INPUT MATERIAL:
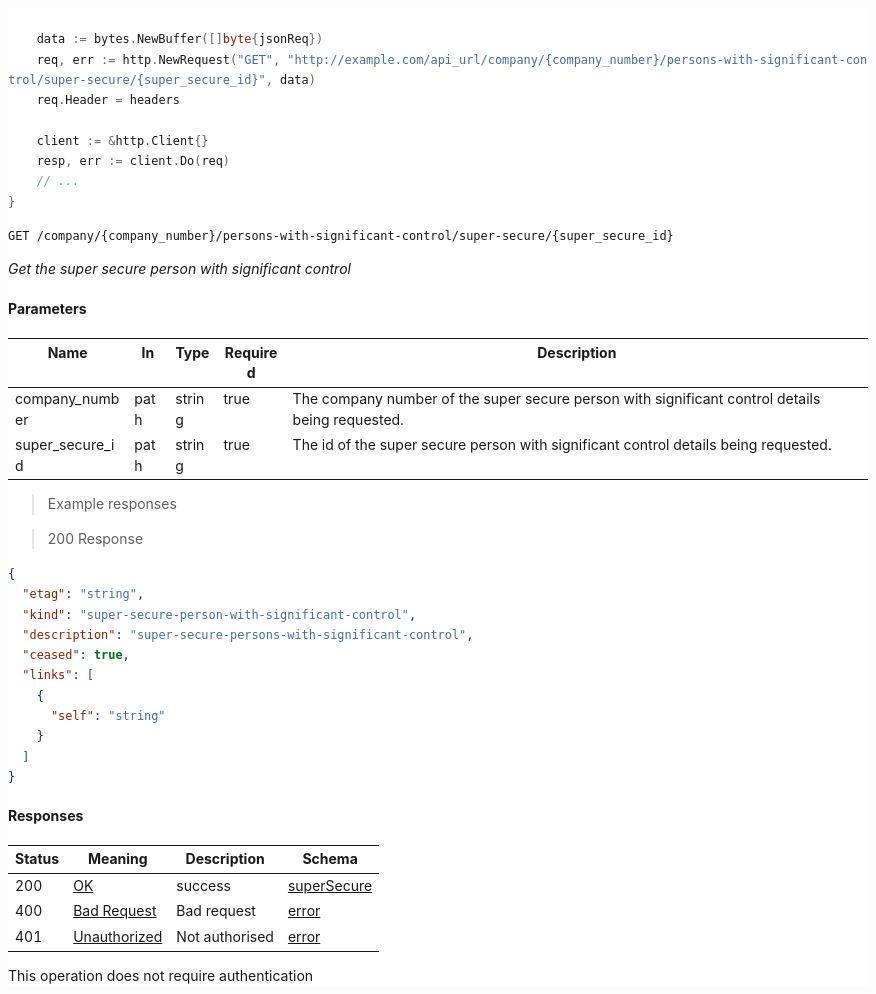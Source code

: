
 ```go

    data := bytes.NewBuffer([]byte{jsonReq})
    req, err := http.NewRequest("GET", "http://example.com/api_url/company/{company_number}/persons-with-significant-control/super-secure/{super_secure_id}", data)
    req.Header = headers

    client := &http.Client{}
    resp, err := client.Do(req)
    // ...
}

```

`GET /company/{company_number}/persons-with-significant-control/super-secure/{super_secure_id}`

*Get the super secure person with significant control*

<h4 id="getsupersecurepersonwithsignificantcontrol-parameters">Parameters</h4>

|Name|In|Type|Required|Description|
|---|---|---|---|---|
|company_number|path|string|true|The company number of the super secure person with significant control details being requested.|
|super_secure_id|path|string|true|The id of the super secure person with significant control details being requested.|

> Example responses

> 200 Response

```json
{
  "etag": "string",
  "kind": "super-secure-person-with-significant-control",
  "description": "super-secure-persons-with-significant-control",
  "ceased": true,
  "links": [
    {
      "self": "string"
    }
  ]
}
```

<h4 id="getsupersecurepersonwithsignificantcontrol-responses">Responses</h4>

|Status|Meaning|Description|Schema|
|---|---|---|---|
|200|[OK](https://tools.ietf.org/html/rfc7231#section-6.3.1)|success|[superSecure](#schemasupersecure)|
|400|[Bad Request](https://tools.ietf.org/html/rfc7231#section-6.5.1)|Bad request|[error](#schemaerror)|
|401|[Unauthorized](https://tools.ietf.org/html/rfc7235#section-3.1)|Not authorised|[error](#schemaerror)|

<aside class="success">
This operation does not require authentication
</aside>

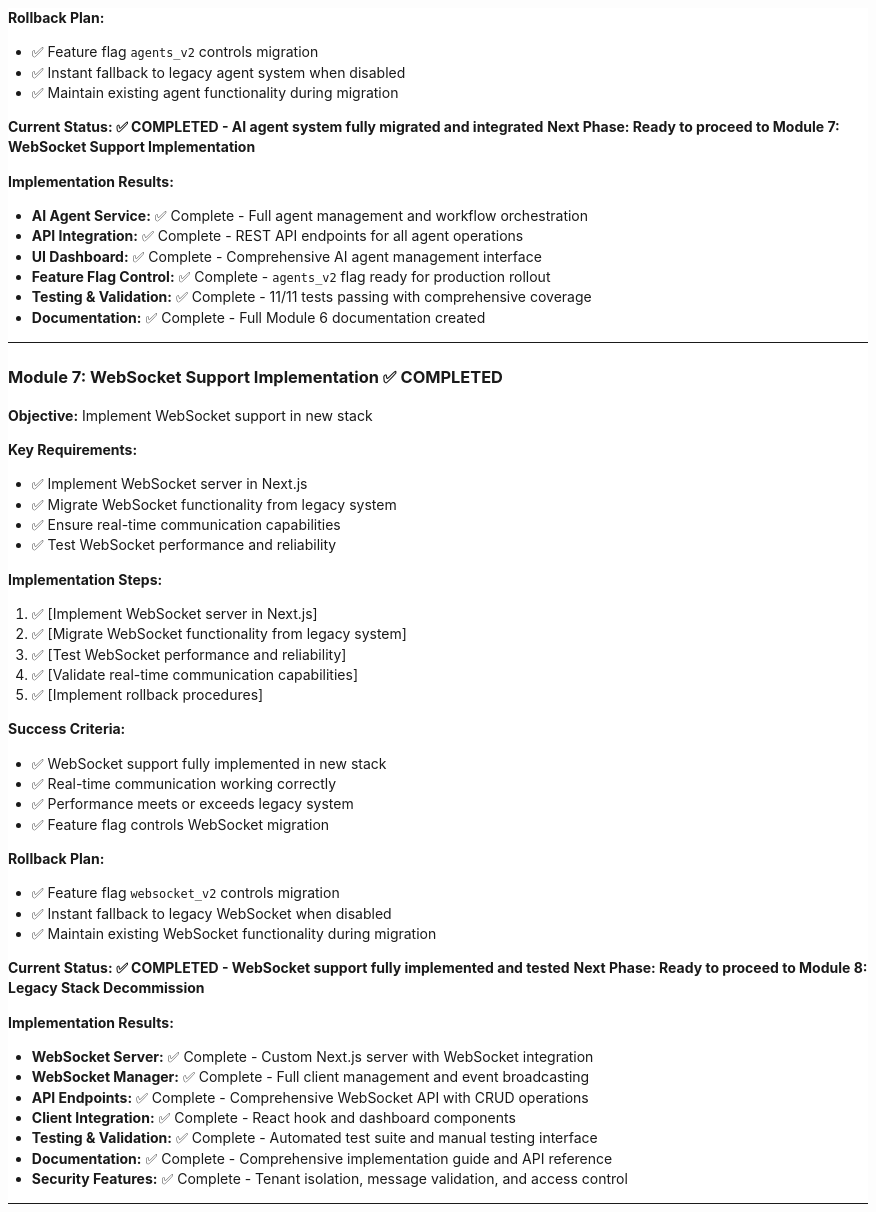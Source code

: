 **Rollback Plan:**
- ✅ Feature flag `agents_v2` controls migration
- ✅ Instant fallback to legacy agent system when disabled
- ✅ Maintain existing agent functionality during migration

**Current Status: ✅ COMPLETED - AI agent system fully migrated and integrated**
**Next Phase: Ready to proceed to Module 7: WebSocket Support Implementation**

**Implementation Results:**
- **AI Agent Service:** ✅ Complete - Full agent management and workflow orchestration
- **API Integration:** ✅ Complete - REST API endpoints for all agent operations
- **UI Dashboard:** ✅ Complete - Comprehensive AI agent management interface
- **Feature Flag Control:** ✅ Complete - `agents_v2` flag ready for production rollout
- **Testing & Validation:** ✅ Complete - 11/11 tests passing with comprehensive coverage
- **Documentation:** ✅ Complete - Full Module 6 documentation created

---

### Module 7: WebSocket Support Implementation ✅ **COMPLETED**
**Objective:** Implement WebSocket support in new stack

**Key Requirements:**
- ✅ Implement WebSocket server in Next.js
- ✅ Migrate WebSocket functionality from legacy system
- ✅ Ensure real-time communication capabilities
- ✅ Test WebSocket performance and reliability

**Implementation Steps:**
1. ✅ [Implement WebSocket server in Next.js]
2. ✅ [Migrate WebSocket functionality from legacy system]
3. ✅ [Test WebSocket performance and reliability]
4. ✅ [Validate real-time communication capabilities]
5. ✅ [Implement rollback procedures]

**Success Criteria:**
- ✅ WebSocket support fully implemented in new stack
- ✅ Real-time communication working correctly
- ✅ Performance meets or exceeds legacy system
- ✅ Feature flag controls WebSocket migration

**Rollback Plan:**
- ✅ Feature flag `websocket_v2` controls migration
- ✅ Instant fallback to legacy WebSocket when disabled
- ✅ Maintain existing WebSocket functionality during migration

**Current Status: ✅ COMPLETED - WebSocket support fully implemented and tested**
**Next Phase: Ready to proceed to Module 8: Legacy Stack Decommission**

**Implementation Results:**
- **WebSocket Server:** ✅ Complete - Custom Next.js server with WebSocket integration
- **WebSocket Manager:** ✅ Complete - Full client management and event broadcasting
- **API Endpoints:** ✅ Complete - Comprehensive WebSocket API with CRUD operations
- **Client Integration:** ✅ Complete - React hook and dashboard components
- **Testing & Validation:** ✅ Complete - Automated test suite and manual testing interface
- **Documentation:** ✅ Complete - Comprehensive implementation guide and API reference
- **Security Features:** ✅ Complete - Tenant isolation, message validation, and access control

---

...

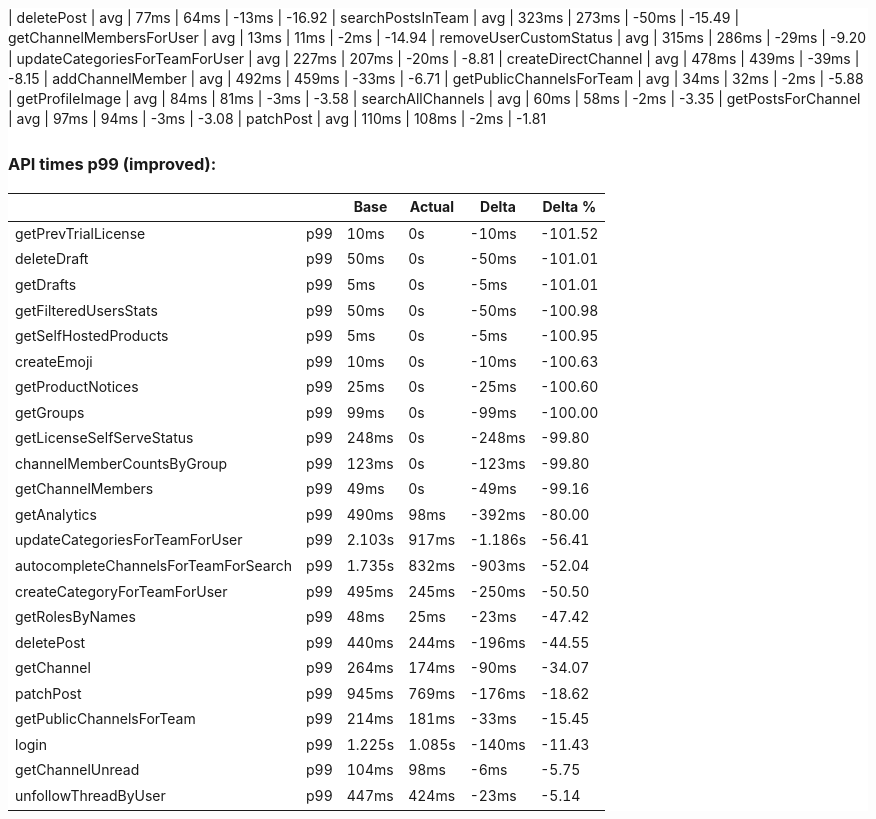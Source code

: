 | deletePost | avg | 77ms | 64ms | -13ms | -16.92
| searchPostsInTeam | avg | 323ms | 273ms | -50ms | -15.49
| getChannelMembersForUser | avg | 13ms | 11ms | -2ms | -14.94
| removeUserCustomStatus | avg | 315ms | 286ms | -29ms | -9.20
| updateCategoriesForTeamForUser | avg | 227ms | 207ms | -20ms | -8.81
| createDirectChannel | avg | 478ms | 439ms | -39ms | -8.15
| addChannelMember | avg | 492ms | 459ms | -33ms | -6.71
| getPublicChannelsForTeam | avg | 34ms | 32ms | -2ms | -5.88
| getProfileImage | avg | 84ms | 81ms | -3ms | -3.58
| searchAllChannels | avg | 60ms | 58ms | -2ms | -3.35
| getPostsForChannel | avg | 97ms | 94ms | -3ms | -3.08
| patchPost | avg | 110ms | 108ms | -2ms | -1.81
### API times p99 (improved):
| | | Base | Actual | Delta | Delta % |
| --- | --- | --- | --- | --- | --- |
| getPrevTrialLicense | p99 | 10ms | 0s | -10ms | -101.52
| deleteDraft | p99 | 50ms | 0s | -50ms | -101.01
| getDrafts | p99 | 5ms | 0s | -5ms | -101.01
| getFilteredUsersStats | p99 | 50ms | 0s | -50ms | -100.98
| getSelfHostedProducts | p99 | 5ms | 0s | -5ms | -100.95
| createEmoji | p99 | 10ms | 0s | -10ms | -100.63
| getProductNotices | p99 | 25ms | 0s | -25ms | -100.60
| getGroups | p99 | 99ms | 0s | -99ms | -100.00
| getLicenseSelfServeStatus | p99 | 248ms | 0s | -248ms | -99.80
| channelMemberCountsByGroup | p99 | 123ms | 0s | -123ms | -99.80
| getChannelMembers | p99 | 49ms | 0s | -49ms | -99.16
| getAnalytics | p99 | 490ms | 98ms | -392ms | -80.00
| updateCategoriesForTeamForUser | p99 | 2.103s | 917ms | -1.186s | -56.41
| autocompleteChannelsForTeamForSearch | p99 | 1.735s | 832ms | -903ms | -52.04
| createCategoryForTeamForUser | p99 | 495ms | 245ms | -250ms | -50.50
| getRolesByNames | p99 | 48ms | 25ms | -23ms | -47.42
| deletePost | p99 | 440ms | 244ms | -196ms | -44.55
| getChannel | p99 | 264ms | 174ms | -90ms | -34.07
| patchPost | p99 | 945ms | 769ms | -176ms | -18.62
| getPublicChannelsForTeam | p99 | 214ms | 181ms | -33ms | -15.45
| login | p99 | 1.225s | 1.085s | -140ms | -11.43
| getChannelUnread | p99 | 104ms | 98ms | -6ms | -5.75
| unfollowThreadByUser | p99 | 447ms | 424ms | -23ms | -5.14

ASSIGNMENT:
Beginning with the line containing "- **WebSocket Server:**" and ending with the line containing "- **Testing & Validation:** ✅ Complete - Automated", extract those lines exactly from the listing above, and only those.

SOLUTION TO THE EXERCISE:
- **WebSocket Server:** ✅ Complete - Custom Next.js server with WebSocket integration
- **WebSocket Manager:** ✅ Complete - Full client management and event broadcasting
- **API Endpoints:** ✅ Complete - Comprehensive WebSocket API with CRUD operations
- **Client Integration:** ✅ Complete - React hook and dashboard components
- **Testing & Validation:** ✅ Complete - Automated test suite and manual testing interface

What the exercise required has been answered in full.